Tiernan v. Rinker
Annotate this Case
102 U.S. 123 (1880)
- Syllabus |
U.S. Supreme Court
Tiernan v. Rinker, 102 U.S. 123 (1880)
Tiernan v. Rinker
102 U.S. 123
1. An Act of the Legislature of Texas, entitled "An Act regulating taxation," approved June 3, 1873, provides in its third section that
"There shall be levied on and collected from every firm or association of persons . . . pursuing the occupation of selling spirituous, vinous, malt, and other intoxicating liquors in quantities less than one quart, $200; in quantities of a quart and less than ten gallons, $100; provided that this section shall not be so construed as to include any wines or beer manufactured in this State."

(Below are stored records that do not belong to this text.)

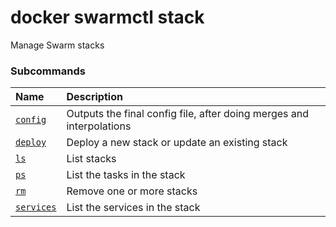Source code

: # docker swarmctl stack

<!---MARKER_GEN_START-->
Manage Swarm stacks

### Subcommands

| Name                                     | Description                                                          |
|:-----------------------------------------|:---------------------------------------------------------------------|
| [`config`](swarmctl_stack_config.md)     | Outputs the final config file, after doing merges and interpolations |
| [`deploy`](swarmctl_stack_deploy.md)     | Deploy a new stack or update an existing stack                       |
| [`ls`](swarmctl_stack_ls.md)             | List stacks                                                          |
| [`ps`](swarmctl_stack_ps.md)             | List the tasks in the stack                                          |
| [`rm`](swarmctl_stack_rm.md)             | Remove one or more stacks                                            |
| [`services`](swarmctl_stack_services.md) | List the services in the stack                                       |



<!---MARKER_GEN_END-->

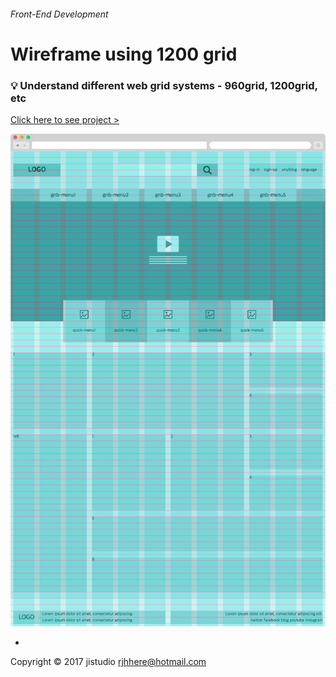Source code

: 
###### Front-End Development

# Wireframe using 1200 grid

### :bulb: Understand different web grid systems - 960grid, 1200grid, etc

[Click here to see project >](https://jistudio.github.io/My_CSS_STUDY/10_grid1200/index.html)

[<img src="/ASSETS/grid1200.jpg" alt="vertical align">](https://jistudio.github.io/My_CSS_STUDY/10_grid1200/index.html)

-


Copyright © 2017 jistudio <rjhhere@hotmail.com> 
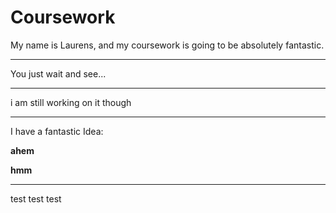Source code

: # Coursework

My name is Laurens, and my coursework is going to be absolutely fantastic.

---

You just wait and see...

---

i am still working on it though

---

I have a fantastic Idea:

**ahem**

**hmm**

---

test test test
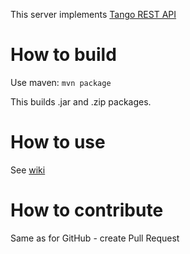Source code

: This server implements [Tango REST API](https://github.com/tango-controls/rest-api)

# How to build

Use maven: `mvn package`

This builds .jar and .zip packages.

# How to use

See [wiki](https://bitbucket.org/hzgwpn/mtangorest.server/wiki/Home)

# How to contribute

Same as for GitHub - create Pull Request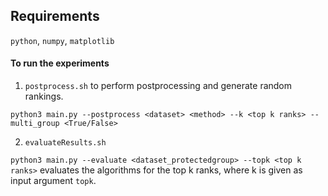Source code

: ## Requirements
``python``, ``numpy``, ``matplotlib``




#### To run the experiments
1) ``postprocess.sh``  to perform postprocessing and generate random rankings.

``python3 main.py --postprocess <dataset> <method> --k <top k ranks> --multi_group <True/False>`` 


2) ``evaluateResults.sh``

``python3 main.py --evaluate <dataset_protectedgroup> --topk <top k ranks>`` evaluates the algorithms for the top k ranks, where k is given as input argument ``topk``. 
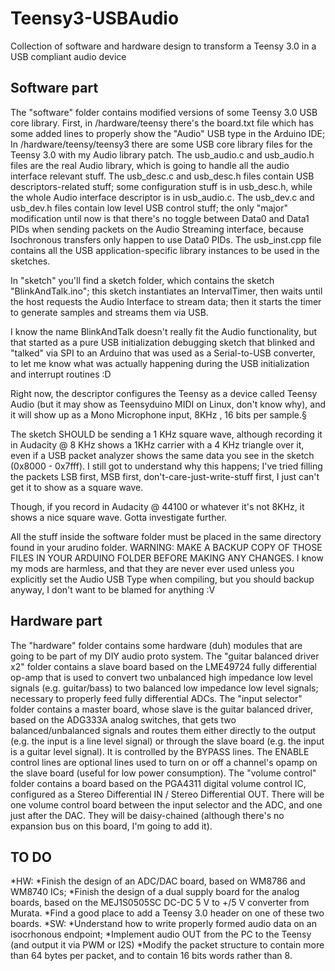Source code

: Teensy3-USBAudio
================

Collection of software and hardware design to transform a Teensy 3.0 in a USB compliant audio device


Software part
-------------------------

The "software" folder contains modified versions of some Teensy 3.0 USB core library.
First, in /hardware/teensy there's the board.txt file which has some added lines to properly show the "Audio" USB type in the Arduino IDE;
In /hardware/teensy/teensy3 there are some USB core library files for the Teensy 3.0 with my Audio library patch.
The usb_audio.c and usb_audio.h files are the real Audio library, which is going to handle all the audio interface relevant stuff.
The usb_desc.c and usb_desc.h files contain USB descriptors-related stuff; some configuration stuff is in usb_desc.h, while the whole Audio interface descriptor is in usb_audio.c.
The usb_dev.c and usb_dev.h files contain low level USB control stuff; the only "major" modification until now is that there's no toggle between Data0 and Data1 PIDs when sending packets on the Audio Streaming interface, because Isochronous transfers only happen to use Data0 PIDs.
The usb_inst.cpp file contains all the USB application-specific library instances to be used in the sketches.

In "sketch" you'll find a sketch folder, which contains the sketch "BlinkAndTalk.ino"; this sketch instantiates an IntervalTimer, then waits until the host requests the Audio Interface to stream data; then it starts the timer to generate samples and streams them via USB.

I know the name BlinkAndTalk doesn't really fit the Audio functionality, but that started as a pure USB initialization debugging sketch that blinked and "talked" via SPI to an Arduino that was used as a Serial-to-USB converter, to let me know what was actually happening during the USB initialization and interrupt routines :D

Right now, the descriptor configures the Teensy as a device called Teensy Audio (but it may show as Teensyduino MIDI on Linux, don't know why), and it will show up as a Mono Microphone input, 8KHz , 16 bits per sample.§

The sketch SHOULD be sending a 1 KHz square wave, although recording it in Audacity @ 8 KHz shows a 1KHz carrier with a 4 KHz triangle over it, even if a USB packet analyzer shows the same data you see in the sketch (0x8000 - 0x7fff).
I still got to understand why this happens; I've tried filling the packets LSB first, MSB first, don't-care-just-write-stuff first, I just can't get it to show as a square wave.

Though, if you record in Audacity @ 44100 or whatever it's not 8KHz, it shows a nice square wave. Gotta investigate further.

All the stuff inside the software folder must be placed in the same directory found in your arudino folder.
WARNING: MAKE A BACKUP COPY OF THOSE FILES IN YOUR ARDUINO FOLDER BEFORE MAKING ANY CHANGES. I know my mods are harmless, and that they are never ever used unless you explicitly set the Audio USB Type when compiling, but you should backup anyway, I don't want to be blamed for anything :V

Hardware part
-------------------------
The "hardware" folder contains some hardware (duh) modules that are going to be part of my DIY audio proto system.
The "guitar balanced driver x2" folder contains a slave board based on the LME49724 fully differential op-amp that is used to convert two unbalanced high impedance low level signals  (e.g. guitar/bass) to two balanced low impedance low level signals; necessary to properly feed fully differential ADCs.
The "input selector" folder  contains a master board, whose slave is the guitar balanced driver, based on the ADG333A  analog switches, that gets two balanced/unbalanced signals and routes them either directly to the output (e.g. the input is a line level signal) or through the slave board (e.g. the input is a guitar level signal). It is controlled by the BYPASS lines. The ENABLE control lines are optional lines used to turn on or off a channel's opamp on the slave board (useful for low power consumption).
The "volume control" folder contains a board based on the PGA4311 digital volume control IC, configured as a Stereo Differential IN / Stereo Differential OUT. There will be one volume control board between the input selector and the ADC, and one just after the DAC. They will be daisy-chained (although there's no expansion bus on this board, I'm going to add it).

TO DO
-------------------------
*HW:
  *Finish the design of an ADC/DAC board, based on WM8786 and WM8740 ICs;
  *Finish the design of a dual supply board for the analog boards, based on the MEJ1S0505SC DC-DC 5 V to +/5 V converter from Murata.
  *Find a good place to add a Teensy 3.0 header on one of these two boards.
*SW:
  *Understand how to write properly formed audio data on an isocrhonous endpoint;
  *Implement audio OUT from the PC to the Teensy (and output it via PWM or I2S)
  *Modify the packet structure to contain more than 64 bytes per packet, and to contain 16 bits words rather than 8.
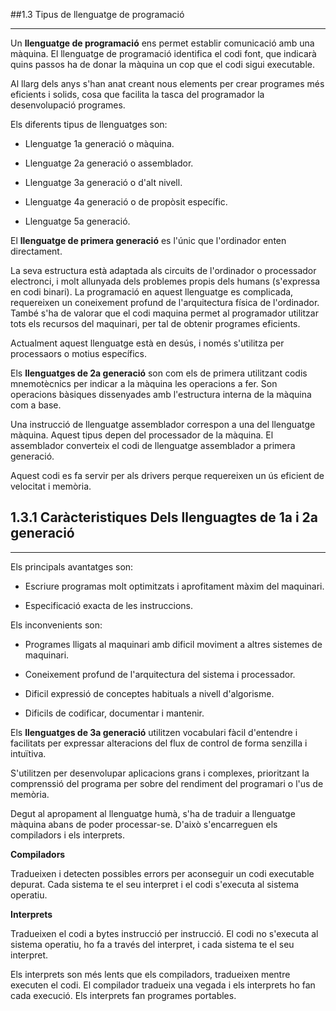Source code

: ##1.3 Tipus de llenguatge de programació
___
Un **llenguatge de programació** ens permet establir comunicació amb una màquina. 
El llenguatge de programació identifica el codi font, que indicarà quins passos ha de 
donar la màquina un cop que el codi sigui executable.

Al llarg dels anys s'han anat creant nous elements per crear programes més eficients i 
solids, cosa que facilita la tasca del programador la desenvolupació programes. 

Els diferents tipus de llenguatges son:

* Llenguatge 1a generació o màquina.

* Llenguatge 2a generació o assemblador.

* Llenguatge 3a generació o d'alt nivell.

* Llenguatge 4a generació o de propòsit específic.

* Llenguatge 5a generació.

El **llenguatge de primera generació** es l'únic que l'ordinador enten directament.

La seva estructura està adaptada als circuits de l'ordinador o processador electronci, 
i molt allunyada dels problemes propis dels humans (s'expressa en codi binari).
La programació en aquest llenguatge es complicada, requereixen un coneixement profund 
de l'arquitectura física de l'ordinador. També s'ha de valorar que el codi maquina permet al 
programador utilitzar tots els recursos del maquinari, per tal de obtenir programes eficients.

Actualment aquest llenguatge està en desús, i només s'utilitza per processaors o motius específics.

Els **llenguatges de 2a generació** son com els de primera utilitzant codis mnemotècnics per indicar a la
màquina les operacions a fer. Son operacions bàsiques dissenyades amb l'estructura interna de la 
màquina com a base.

Una instrucció de llenguatge assemblador correspon a una del llenguatge màquina.
Aquest tipus depen del processador de la màquina. El assemblador converteix el codi de llenguatge
assemblador a primera generació.

Aquest codi es fa servir per als drivers perque requereixen un ús eficient de velocitat i memòria.

## 1.3.1 Caràcteristiques Dels llenguagtes de 1a i 2a generació
___
Els principals avantatges son:

* Escriure programas molt optimitzats i aprofitament màxim del maquinari.

* Especificació exacta de les instruccions.

Els inconvenients son:

* Programes lligats al maquinari amb dificil moviment a altres sistemes de maquinari.

* Coneixement profund de l'arquitectura del sistema i processador.

* Dificil expressió de conceptes habituals a nivell d'algorisme.

* Dificils de codificar, documentar i mantenir.

Els **llenguatges de 3a generació** utilitzen vocabulari fàcil d'entendre i facilitats per expressar 
alteracions del flux de control de forma senzilla i intuïtiva.

S'utilitzen per desenvolupar aplicacions grans i complexes, prioritzant la comprenssió 
del programa per sobre del rendiment del programari o l'us de memòria.

Degut al apropament al llenguatge humà, s'ha de traduir a llenguatge màquina abans de 
poder processar-se. D'això s'encarreguen els compiladors i els interprets.

**Compiladors**

Tradueixen i detecten possibles errors per aconseguir un codi executable depurat. Cada sistema
te el seu interpret i el codi s'executa al sistema operatiu.

**Interprets**

Tradueixen el codi a bytes instrucció per instrucció. El codi no s'executa al sistema operatiu,
ho fa a través del interpret, i cada sistema te el seu interpret.


Els interprets son més lents que els compiladors, tradueixen mentre executen el codi. El compilador 
tradueix una vegada i els interprets ho fan cada execució. Els interprets fan programes portables.





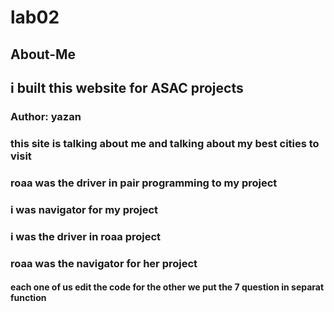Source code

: # lab02


## About-Me

## i built this website for ASAC projects

### Author: yazan


### this site is talking about me and talking about my best cities to visit

### roaa was the driver in pair programming  to my project
### i was navigator for my project
### i was the driver in  roaa project 
### roaa was the navigator for her project
#### each one of us edit the code for the other we put the 7 question in separat function 
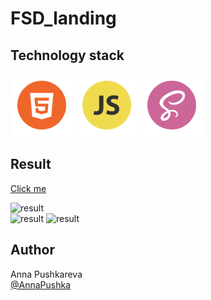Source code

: # FSD_landing

## Technology stack
<p><img src="images/HTML.png" alt="HTML" width="100rem"/>
<img src="images/JS.png" alt="JS" width="100rem"/>
<img src="images/sass.png" alt="scss" width="100rem"/>
</p>

## Result

[Сlick me](https://annapushka.github.io/FSD_landing/)
<p>
<img src="/images/readme1.jpg" alt="result" width="500px"/><br>
<img src="/images/readme2.jpg" alt="result" width="250px"/>
<img src="/images/readme3.jpg" alt="result" width="250px"/>
</p>


## Author

Anna Pushkareva<br>
[@AnnaPushka](https://github.com/annapushka)


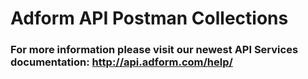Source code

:# Adform API Postman Collections
### For more information please visit our newest API Services documentation: http://api.adform.com/help/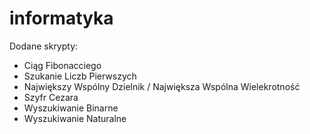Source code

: # informatyka

Dodane skrypty:
- Ciąg Fibonacciego
- Szukanie Liczb Pierwszych
- Największy Wspólny Dzielnik / Największa Wspólna Wielekrotność
- Szyfr Cezara
- Wyszukiwanie Binarne
- Wyszukiwanie Naturalne
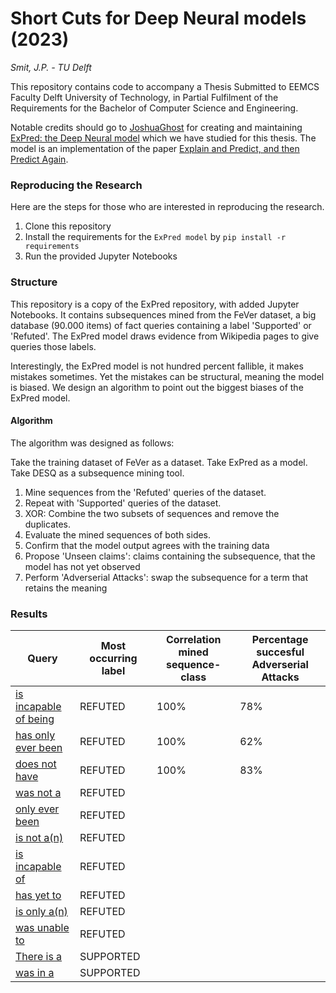 # Short Cuts for Deep Neural models (2023)
*Smit, J.P. - TU Delft*


This repository contains code to accompany a Thesis Submitted to EEMCS Faculty Delft University of Technology, 
in Partial Fulfilment of the Requirements for the Bachelor of Computer Science and Engineering.

Notable credits should go to [JoshuaGhost](https://github.com/JoshuaGhost) for creating and maintaining [ExPred: the Deep Neural model](https://github.com/JoshuaGhost/expred) which we have studied for this thesis.
The model is an implementation of the paper [Explain and Predict, and then Predict Again](https://dl.acm.org/doi/abs/10.1145/3437963.3441758).

### Reproducing the Research

Here are the steps for those who are interested in reproducing the research.

1. Clone this repository
2. Install the requirements for the ``ExPred model`` by ``pip install -r requirements``
3. Run the provided Jupyter Notebooks

### Structure

This repository is a copy of the ExPred repository, with added Jupyter Notebooks.
It contains subsequences mined from the FeVer dataset, a big database (90.000 items) of fact queries containing a label 'Supported' or 'Refuted'.
The ExPred model draws evidence from Wikipedia pages to give queries those labels.

Interestingly, the ExPred model is not hundred percent fallible, it makes mistakes sometimes.
Yet the mistakes can be structural, meaning the model is biased.
We design an algorithm to point out the biggest biases of the ExPred model.

#### Algorithm
The algorithm was designed as follows:

Take the training dataset of FeVer as a dataset.
Take ExPred as a model.
Take DESQ as a subsequence mining tool.

1. Mine sequences from the 'Refuted' queries of the dataset.
2. Repeat with 'Supported' queries of the dataset.
3. XOR: Combine the two subsets of sequences and remove the duplicates.
4. Evaluate the mined sequences of both sides.
5. Confirm that the model output agrees with the training data
6. Propose 'Unseen claims': claims containing the subsequence, that the model has not yet observed
7. Perform 'Adverserial Attacks': swap the subsequence for a term that retains the meaning


### Results

| Query         | Most occurring label     | Correlation mined sequence-class | Percentage succesful Adverserial Attacks |
|--------------|-----------|------------| ------------|
| [is incapable of being](https://github.com/jpsmit/Short-Cuts-for-Deep-Neural-models/blob/master/is_incapable_of_being.ipynb) | REFUTED   | 100% | 78% |
| [has only ever been](https://github.com/jpsmit/Short-Cuts-for-Deep-Neural-models/blob/master/has_only_ever_been.ipynb) | REFUTED | 100% | 62% |
| [does not have](https://github.com/jpsmit/Short-Cuts-for-Deep-Neural-models/blob/master/does_not_have.ipynb) | REFUTED | 100% | 83% |
| [was not a](https://github.com/jpsmit/Short-Cuts-for-Deep-Neural-models/blob/master/was_not_a.ipynb) | REFUTED |  |  |
| [only ever been](https://github.com/jpsmit/Short-Cuts-for-Deep-Neural-models/blob/master/only_ever_been.ipynb) | REFUTED |  |  |
| [is not a(n)](https://github.com/jpsmit/Short-Cuts-for-Deep-Neural-models/blob/master/is_not_a.ipynb) | REFUTED |  |  |
| [is incapable of](https://github.com/jpsmit/Short-Cuts-for-Deep-Neural-models/blob/master/is_incapable_of.ipynb) | REFUTED |  |  |
| [has yet to](https://github.com/jpsmit/Short-Cuts-for-Deep-Neural-models/blob/master/has_yet_to.ipynb) | REFUTED |  |  |
| [is only a(n)](https://github.com/jpsmit/Short-Cuts-for-Deep-Neural-models/blob/master/is_only_a.ipynb) | REFUTED |  |  |
| [was unable to](https://github.com/jpsmit/Short-Cuts-for-Deep-Neural-models/blob/master/was_unable_to.ipynb) | REFUTED |  |  |
| [There is a](https://github.com/jpsmit/Short-Cuts-for-Deep-Neural-models/blob/master/There_is_a.ipynb) | SUPPORTED |  |  |
| [was in a](https://github.com/jpsmit/Short-Cuts-for-Deep-Neural-models/blob/master/was_in_a.ipynb) | SUPPORTED |  |  |
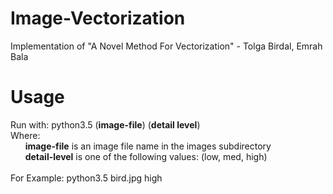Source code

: # Image-Vectorization
Implementation of "A Novel Method For Vectorization" - Tolga Birdal, Emrah Bala 

# Usage
Run with: python3.5 (**image-file**) (**detail level**)<br/>
Where:<br/>
&nbsp;&nbsp;&nbsp;&nbsp;&nbsp;&nbsp;**image-file** is an image file name in the images subdirectory<br/>
&nbsp;&nbsp;&nbsp;&nbsp;&nbsp;&nbsp;**detail-level** is one of the following values: (low, med, high)<br/><br/>
For Example: python3.5 bird.jpg high
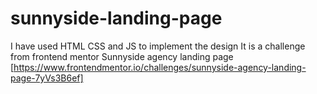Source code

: # sunnyside-landing-page

I have used HTML CSS and JS to implement the design
It is a challenge from frontend mentor Sunnyside agency landing page [https://www.frontendmentor.io/challenges/sunnyside-agency-landing-page-7yVs3B6ef]

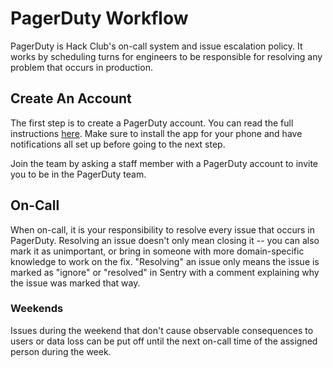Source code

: # PagerDuty Workflow

PagerDuty is Hack Club's on-call system and issue escalation policy. It works by scheduling turns for engineers to be responsible for resolving any problem that occurs in production.

## Create An Account

The first step is to create a PagerDuty account. You can read the full instructions [here][pagerduty_create_account].
Make sure to install the app for your phone and have notifications all set up before going to the next step.

Join the team by asking a staff member with a PagerDuty account to invite you to be in the PagerDuty team.

[pagerduty_create_account]: https://support.pagerduty.com/hc/en-us/articles/202828690-PagerDuty-Quick-Start-Guide#userprofile

## On-Call

When on-call, it is your responsibility to resolve every issue that occurs in PagerDuty. Resolving an issue doesn't only mean closing it -- you can also mark it as unimportant, or bring in someone with more domain-specific knowledge to work on the fix. "Resolving" an issue only means the issue is marked as "ignore" or "resolved" in Sentry with a comment explaining why the issue was marked that way.

### Weekends

Issues during the weekend that don't cause observable consequences to users or data loss can be put off until the next on-call time of the assigned person during the week.
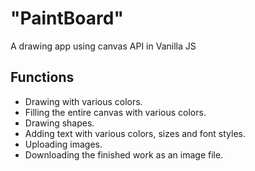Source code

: # "PaintBoard"
A drawing app using canvas API in Vanilla JS

## Functions
- Drawing with various colors.
- Filling the entire canvas with various colors.
- Drawing shapes.
- Adding text with various colors, sizes and font styles.
- Uploading images.
- Downloading the finished work as an image file.
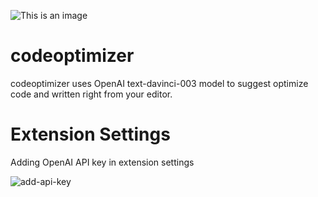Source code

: ![This is an image](https://img.shields.io/badge/codeoptimizer-OPEN%20AI-purple)
# codeoptimizer

codeoptimizer uses OpenAI text-davinci-003 model to  suggest optimize code and written right from your editor. 

 
 # Extension Settings

Adding OpenAI API key in extension settings

![add-api-key](https://user-images.githubusercontent.com/19664897/207792854-952d1388-aa5e-44bf-a73f-a26332484583.gif)
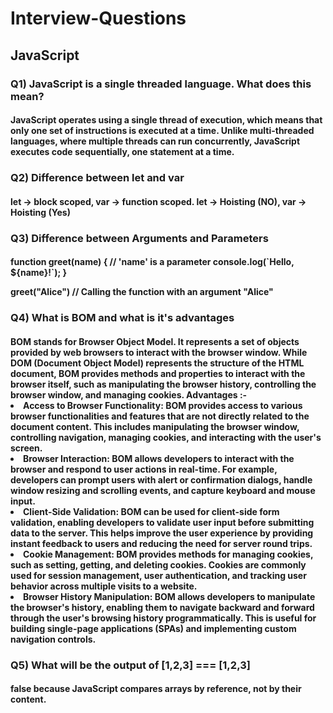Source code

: # Interview-Questions
<h2>JavaScript</h2>

<h3>Q1) JavaScript is a single threaded language. What does this mean?</h3>
<h4>JavaScript operates using a single thread of execution, which means that only one set of instructions is executed at a time. Unlike multi-threaded languages, where multiple threads can run concurrently, JavaScript executes code sequentially, one statement at a time.</h4>
<h3>Q2) Difference between let and var</h3>
<h4>let -> block scoped, var -> function scoped.
    let -> Hoisting (NO), var -> Hoisting (Yes) 
</h4>
<h3>Q3) Difference between Arguments and Parameters</h3>
<h4>function greet(name) { // 'name' is a parameter
    console.log(`Hello, ${name}!`);
}

greet("Alice") // Calling the function with an argument "Alice"</h4>
<h3>Q4) What is BOM and what is it's advantages</h3>
<h4>
BOM stands for Browser Object Model. It represents a set of objects provided by web browsers to interact with the browser window. While DOM (Document Object Model) represents the structure of the HTML document, BOM provides methods and properties to interact with the browser itself, such as manipulating the browser history, controlling the browser window, and managing cookies.
Advantages :-
<li>Access to Browser Functionality: BOM provides access to various browser functionalities and features that are not directly related to the document content. This includes manipulating the browser window, controlling navigation, managing cookies, and interacting with the user's screen.</li>
<li>Browser Interaction: BOM allows developers to interact with the browser and respond to user actions in real-time. For example, developers can prompt users with alert or confirmation dialogs, handle window resizing and scrolling events, and capture keyboard and mouse input.</li>
<li>Client-Side Validation: BOM can be used for client-side form validation, enabling developers to validate user input before submitting data to the server. This helps improve the user experience by providing instant feedback to users and reducing the need for server round trips.</li>
<li>Cookie Management: BOM provides methods for managing cookies, such as setting, getting, and deleting cookies. Cookies are commonly used for session management, user authentication, and tracking user behavior across multiple visits to a website.</li>
<li>Browser History Manipulation: BOM allows developers to manipulate the browser's history, enabling them to navigate backward and forward through the user's browsing history programmatically. This is useful for building single-page applications (SPAs) and implementing custom navigation controls.</li></h4>
<h3> Q5) What will be the output of [1,2,3] === [1,2,3]</h3>
<h4>
    false because JavaScript compares arrays by reference, not by their content.
</h4>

A., who was pursuing, in that state, "the occupation of selling spirituous, vinous, malt, and other intoxicating liquors in quantities leas than one quart," filed his petition, setting forth that the wines and beer which he was selling were the manufacture not of that state, but of other states and of foreign nations, and praying that the county treasurer be enjoined from collecting the tax imposed by said act of 1873, on the ground of its repugnance to the Constitution of the United States. Held that as he was also engaged in selling other liquors, the injunction was properly refused.
2. That act is inoperative only so far as it discriminates against imported wines or beer. A person cannot, for selling either of them, be subjected to a higher tax than that imposed for selling wines or beer manufactured in the state.
A statute of Texas, entitled "An Act regulating taxation," approved June 3, 1873, enacts as follows:
"SEC. 3. That there shall be levied on and collected from every person, firm, or association of persons, pursuing any of the following named occupations an annual tax (except when herein otherwise provided), on every such occupation or separate establishment, as follows: for selling spirituous, vinous, malt, and other intoxicating liquors, in quantities less than one quart, $200; in quantities of a quart and less than ten gallons, $100, provided that this section shall not be so construed as to include any wines or beer manufactured in this state, or when sold by druggists for medicinal purposes, and provided further that this section shall not be so construed as to authorize druggists to sell spirituous or intoxicating liquors, except alcohol. For selling in quantities of ten gallons and over, $100."
"SEC. 4. That the county courts of the several counties of this state shall have the power of levying taxes equal to the one-half of the amount of the state tax herein levied, except as hereinbefore provided, and provided further that anyone wishing to pursue any of the vocations named in this act for a less period than
one year may do so by paying a pro rata amount of such occupation for the period he may desire; provided further that no occupation license shall issue for a less period than three months, and provided further that the receipt of the proper officer shall be prima facie evidence of the payment of such tax."
In pursuance of the authority conferred by this statute, the County Court of Galveston County, in March, 1876, levied a tax upon certain parties engaged in the occupations mentioned in the third section, equal to one-half the tax levied by the state.
Barney Tiernan and a number of others, who were the petitioners in the court below, are engaged in the County of Galveston in the occupation of "selling spirituous, vinous, malt, and other intoxicating liquors," some of them in quantities less than one quart, and others in quantities of one quart and less than ten gallons; and the wines and beers which they sell are not of the manufacture of the state. By the present suit against Rinker, the treasurer of that county, they seek to enjoin the enforcement of the tax against them, on the alleged ground that the statute is invalid in that it discriminates in favor of wines and beer manufactured in the state against those which are manufactured elsewhere. The district court of the state sustained a demurrer to their petition and dismissed the case. The supreme court of the state affirmed the decision. The petitioners thereupon sued out this writ of error.